▶ [Requirement]: Determine how many lines in the records hold "دستگاه", and give that number with nothing added.

::::

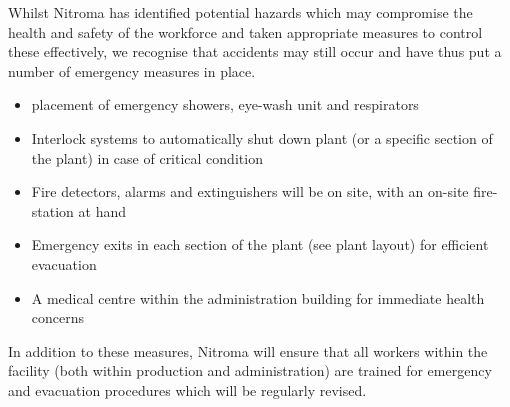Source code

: Whilst Nitroma has identified potential hazards which may compromise the health and safety of the workforce and taken appropriate measures to control these effectively, we recognise that accidents may still occur and have thus put a number of emergency measures in place. 
 
\begin{itemize}
    \item placement of emergency showers, eye-wash unit and respirators
\item Interlock systems to automatically shut down plant (or a specific section of the plant) in case of critical condition 
\item Fire detectors, alarms and extinguishers will be on site, with an on-site fire-station at hand
    \item Emergency exits in each section of the plant (see plant layout) for efficient evacuation 
\item  A medical centre within the administration building for immediate health concerns
\end{itemize}

In addition to these measures, Nitroma will ensure that all workers within the facility (both within production and administration) are trained for emergency and evacuation procedures which will be regularly revised. 




 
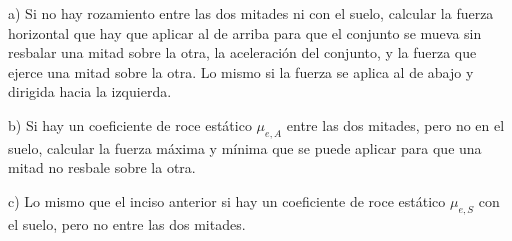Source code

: \documentclass[a4paper, 12pt]{article}
\newcounter{eje}
\begin{document}
a) Si no hay rozamiento entre las dos mitades ni con el suelo, calcular la fuerza horizontal que
hay que aplicar al de arriba para que el conjunto se mueva sin resbalar una mitad sobre la
otra, la aceleración del conjunto, y la fuerza que ejerce una mitad sobre la otra. Lo mismo si la
fuerza se aplica al de abajo y dirigida hacia la izquierda.

b) Si hay un coeficiente de roce estático $\mu_{e,A}$ entre las dos mitades, pero no en el suelo,
calcular la fuerza máxima y mínima que se puede aplicar para que una mitad no resbale sobre
la otra.

c) Lo mismo que el inciso anterior si hay un coeficiente de roce estático $\mu_{e,S}$ con el suelo,
pero no entre las dos mitades.
\end{document}
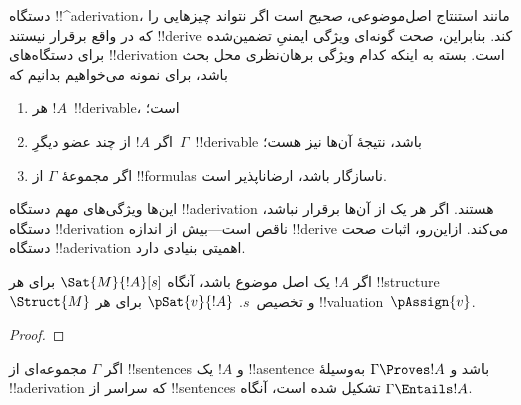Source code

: \documentclass[../../../include/open-logic-section]{subfiles}
\begin{document}
      {}
      {}


\begin{explain}
دستگاه !!^a{derivation}، مانند استنتاج اصل‌موضوعی، \emph{صحیح} است اگر
نتواند چیزهایی را که در واقع برقرار نیستند !!{derive} کند. بنابراین،
صحت گونه‌ای ویژگی ایمنیِ تضمین‌شده برای دستگاه‌های !!{derivation} است.
بسته به اینکه کدام ویژگی برهان‌نظری محل بحث باشد، برای نمونه می‌خواهیم
بدانیم که
\begin{enumerate}
\item هر $!A$~!!{derivable}،  است؛
\item اگر $!A$ از چند عضو دیگرِ~$\Gamma$~!!{derivable} باشد، نتیجهٔ
  آن‌ها نیز هست؛
\item اگر مجموعهٔ $\Gamma$ از !!{formula}s ناسازگار باشد، ارضاناپذیر است.
\end{enumerate}
این‌ها ویژگی‌های مهم دستگاه !!a{derivation} هستند. اگر هر یک از آن‌ها
برقرار نباشد، دستگاه !!{derivation} ناقص است---بیش از اندازه !!{derive}
می‌کند. ازاین‌رو، اثبات صحت دستگاه !!a{derivation} اهمیتی بنیادی دارد.
\end{explain}

\begin{prop}
  اگر $!A$ یک اصل موضوع باشد، آنگاه
    {$\Sat{M}{!A}[s]$ برای هر !!{structure}~$\Struct{M}$ و تخصیص~$s$.}
    {$\pSat{v}{!A}$ برای هر !!{valuation}~$\pAssign{v}$.}
\end{prop}

\begin{proof}
\end{proof}

\begin{thm}[صحت]
اگر $\Gamma$ مجموعه‌ای از !!{sentence}s و $!A$ یک !!a{sentence} باشد و
$\Gamma \Proves !A$ به‌وسیلهٔ !!a{derivation} که سراسر از
!!{sentence}s تشکیل شده است، آنگاه $\Gamma \Entails !A$.
\end{thm}
\end{document}

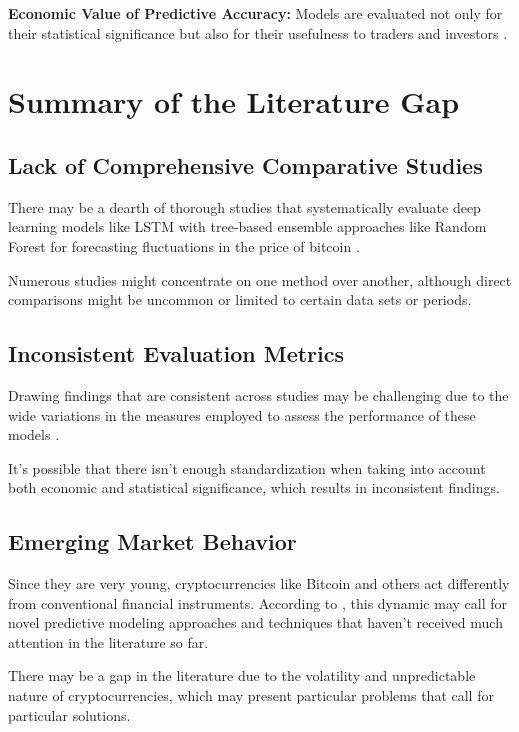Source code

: \textbf{Economic Value of Predictive Accuracy:} Models are evaluated not only for their statistical significance but also for their usefulness to traders and investors \citep{26d24c7c-b91e-306e-b000-d5246fb6c3cb}.

\goodbreak
\section{Summary of the Literature Gap}
\goodbreak

\subsection{Lack of Comprehensive Comparative Studies}
\goodbreak

There may be a dearth of thorough studies that systematically evaluate deep learning models like LSTM with tree-based ensemble approaches like Random Forest for forecasting fluctuations in the price of bitcoin \citep{8631923}.

Numerous studies might concentrate on one method over another, although direct comparisons might be uncommon or limited to certain data sets or periods.

\subsection{Inconsistent Evaluation Metrics}

Drawing findings that are consistent across studies may be challenging due to the wide variations in the measures employed to assess the performance of these models \citep{doi:10.1198/016214506000001437}.
\smallskip

It's possible that there isn't enough standardization when taking into account both economic and statistical significance, which results in inconsistent findings.

\subsection{Emerging Market Behavior}

Since they are very young, cryptocurrencies like Bitcoin and others act differently from conventional financial instruments. According to \citet{nadarajah2017inefficiency}, this dynamic may call for novel predictive modeling approaches and techniques that haven't received much attention in the literature so far.

There may be a gap in the literature due to the volatility and unpredictable nature of cryptocurrencies, which may present particular problems that call for particular solutions.

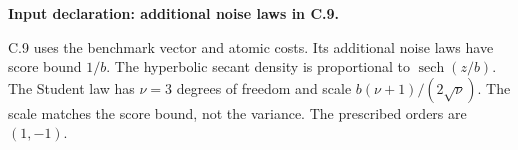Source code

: 

\textbf{Input declaration: additional noise laws in C.9.}

C.9 uses the benchmark vector and atomic costs. Its additional noise
laws have score bound \(1/b\). The hyperbolic secant density is
proportional to \(\operatorname{sech}(z/b)\). The Student law has
\(\nu=3\) degrees of freedom and scale \(b(\nu+1)/(2\sqrt{\nu})\). The
scale matches the score bound, not the variance. The prescribed orders
are \((1,-1)\).
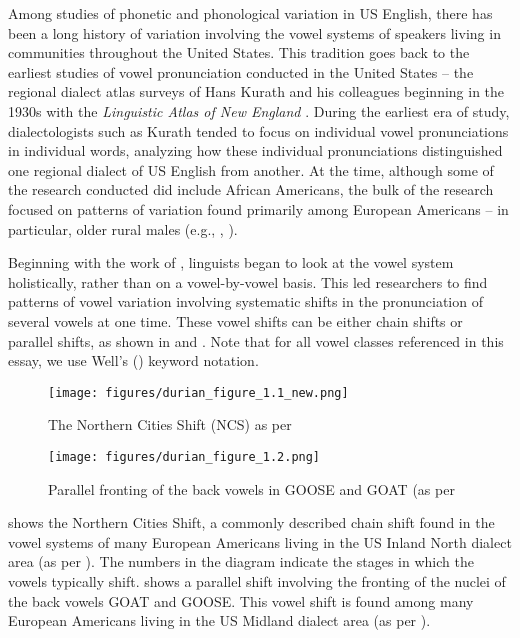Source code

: \documentclass[output=paper,colorlinks,citecolor=brown]{langscibook}
\begin{document}
Among studies of phonetic and phonological variation in US English, there has been a long history of variation involving the vowel systems of speakers living in communities throughout the United States. This tradition goes back to the earliest studies of vowel pronunciation conducted in the United States -- the regional dialect atlas surveys of Hans Kurath and his colleagues beginning in the 1930s with the \textit{Linguistic Atlas of New England} \citep{Kurath1939}. During the earliest era of study, dialectologists such as Kurath tended to focus on individual vowel pronunciations in individual words, analyzing how these individual pronunciations distinguished one regional dialect of US English from another. At the time, although some of the research conducted did include African Americans, the bulk of the research focused on patterns of variation found primarily among European Americans -- in particular, older rural males (e.g., \citealt{kurath1961pronunciation,wetmore1959low}, \citealt{atwood1951some}).

 Beginning with the work of \citet{labov1972quantitative}, linguists began to look at the vowel system holistically, rather than on a vowel-by-vowel basis. This led researchers to find patterns of vowel variation involving systematic shifts in the pronunciation of several vowels at one time. These vowel shifts can be either chain shifts or parallel shifts, as shown in  and . Note that for all vowel classes referenced in this essay, we use Well's (\citeyear{wells1982accents}) keyword notation.



\begin{figure}
\texttt{[image: figures/durian\_figure\_1.1\_new.png]}
\caption{The Northern Cities Shift (NCS) as per \citet{labov2006atlas}}
\label{fig:durian:1}
 \end{figure}



\begin{figure}
\texttt{[image: figures/durian\_figure\_1.2.png]}
\caption{Parallel fronting of the back vowels in GOOSE and GOAT (as per \citet{durian2012new}}
\label{fig:durian:2}
 \end{figure}

 shows the Northern Cities Shift, a commonly described chain shift found in the vowel systems of many European Americans living in the US Inland North dialect area (as per \citealt{labov2006atlas}). The numbers in the diagram indicate the stages in which the vowels typically shift.  shows a parallel shift involving the fronting of the nuclei of the back vowels GOAT and GOOSE. This vowel shift is found among many European Americans living in the US Midland dialect area (as per \citealt{durian2012new}).
\end{document}
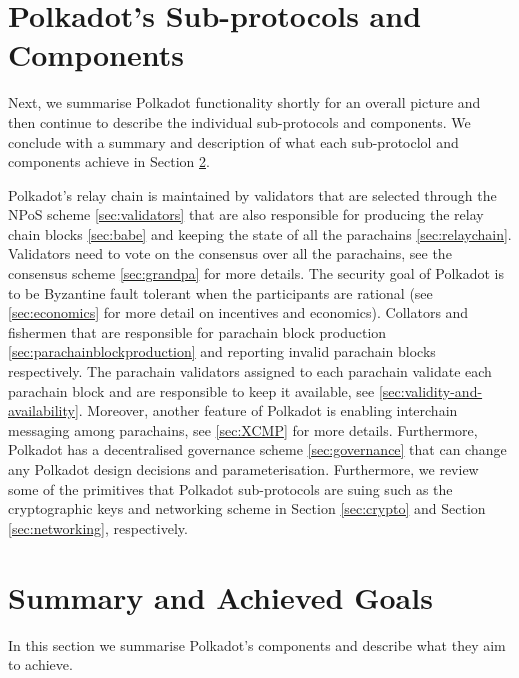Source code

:\section{Polkadot's Sub-protocols and Components}\label{sec:components}
Next, we summarise Polkadot functionality shortly for an overall picture and then continue to describe the individual sub-protocols and components. We conclude with a summary and description of what each sub-protoclol and components achieve in Section \ref{sec:summary}. 

Polkadot's relay chain is maintained by validators that are selected through the NPoS scheme \ref{sec:validators} that are also responsible for producing the relay chain blocks \ref{sec:babe} and keeping the state of all the parachains \ref{sec:relaychain}.
Validators need to vote on the consensus over all the parachains, see the consensus scheme \ref{sec:grandpa} for more details.
The security goal of Polkadot is to be Byzantine fault tolerant when the participants are rational (see \ref{sec:economics} for more detail on incentives and economics).
Collators and fishermen that are responsible for parachain block production \ref{sec:parachainblockproduction} and reporting invalid parachain blocks respectively.
The parachain validators assigned to each parachain validate each parachain block and are responsible to keep it available, see \ref{sec:validity-and-availability}. Moreover, another feature of Polkadot is enabling interchain messaging among parachains, see \ref{sec:XCMP} for more details.
Furthermore, Polkadot has a decentralised governance scheme \ref{sec:governance} that can change any Polkadot design decisions and parameterisation.
Furthermore, we review some of the primitives that Polkadot sub-protocols are suing such as the cryptographic keys and networking scheme in Section \ref{sec:crypto} and Section \ref{sec:networking}, respectively. 









\section{Summary and Achieved Goals}\label{sec:summary}
In this section we summarise Polkadot's components and describe what they aim to achieve.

::::

▶ [Result]: 5